Over the past year, the world’s biggest supplier of software for IT services has aggressively pushed the incorporation of the artificial intelligence system Copilot into its Windows 11 operating system and the most common applications businesses are likely to use on it.
Even Microsoft Office’s name was changed to Microsoft 365 Copilot, much to the confusion of everyone involved, given that this is not the same application as the one integrated into Windows 11 itself.
It is also confusing because Microsoft has a significant stake in OpenAI, the makers of Copilot competitor ChatGPT, which is also aggressively aiming to integrate itself into business processes.
Whilst there are specialist purposes that AI is useful for, they come with a lot of unintended consequences, as well as security and liability risks for businesses that it is essential to address before AI is widely integrated into your workflow.
AI Does Not Know How It Completes Tasks
A fundamental problem with LLM models such as Copilot is that they fundamentally lack the reasoning to understand how they reached the conclusion or solutions to tasks that they did.

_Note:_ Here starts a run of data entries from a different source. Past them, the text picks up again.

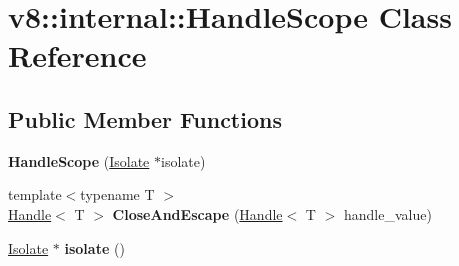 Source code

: \hypertarget{classv8_1_1internal_1_1_handle_scope}{}\section{v8\+:\+:internal\+:\+:Handle\+Scope Class Reference}
\label{classv8_1_1internal_1_1_handle_scope}
\subsection*{Public Member Functions}
\begin{DoxyCompactItemize}
\item 
{\bfseries Handle\+Scope} (\hyperlink{classv8_1_1internal_1_1_isolate}{Isolate} $\ast$isolate)\hypertarget{classv8_1_1internal_1_1_handle_scope_a3742f18d5b401cc58fcf6168ebca077d}{}\label{classv8_1_1internal_1_1_handle_scope_a3742f18d5b401cc58fcf6168ebca077d}

\item 
{\footnotesize template$<$typename T $>$ }\\\hyperlink{classv8_1_1internal_1_1_handle}{Handle}$<$ T $>$ {\bfseries Close\+And\+Escape} (\hyperlink{classv8_1_1internal_1_1_handle}{Handle}$<$ T $>$ handle\+\_\+value)\hypertarget{classv8_1_1internal_1_1_handle_scope_a37fa551b0621f759ebc0aed8d8061384}{}\label{classv8_1_1internal_1_1_handle_scope_a37fa551b0621f759ebc0aed8d8061384}

\item 
\hyperlink{classv8_1_1internal_1_1_isolate}{Isolate} $\ast$ {\bfseries isolate} ()\hypertarget{classv8_1_1internal_1_1_handle_scope_afebe38c26e4dad47b86d195898bd6400}{}\label{classv8_1_1internal_1_1_handle_scope_afebe38c26e4dad47b86d195898bd6400}

\end{DoxyCompactItemize}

For example, if an AI chatbot used for customer service is asked a question, it does not necessarily know the right answer, only what the right answer might look like.
In some very general scenarios, this is less problematic, but in other cases, it can lead to serious issues without any oversight.
AI-generated written copy is often filled with mistakes and hallucinations, where citations and sources are simply made up because the tool does not understand the difference between correct and incorrect information.
Similarly, code generated by AI can have severe issues if not overseen and debugged by a software engineer, and the delays this can cause can potentially offset any benefits.
Privacy Concerns
As soon as Copilot began to be implemented in 2024, there were already significant security concerns considering its use.
The BBC reported the concerns of the Information Commissioner’s Office (ICO) after being informed that Copilot’s Recall feature could capture sensitive information such as passwords, financial information, sensitive health information and other legally sensitive data.
Even a year later, in August 2025, The Verge reported that NLWeb had a major “embarrassing” security flaw that allowed remote users to read sensitive files simply by visiting a malformed URL, not helping the company’s precarious security reputation around AI.
Even when the system is working normally, Copilot collects a lot of user data, not entirely with a user’s informed consent, and exactly who accesses this data and how it is used has been particularly opaque.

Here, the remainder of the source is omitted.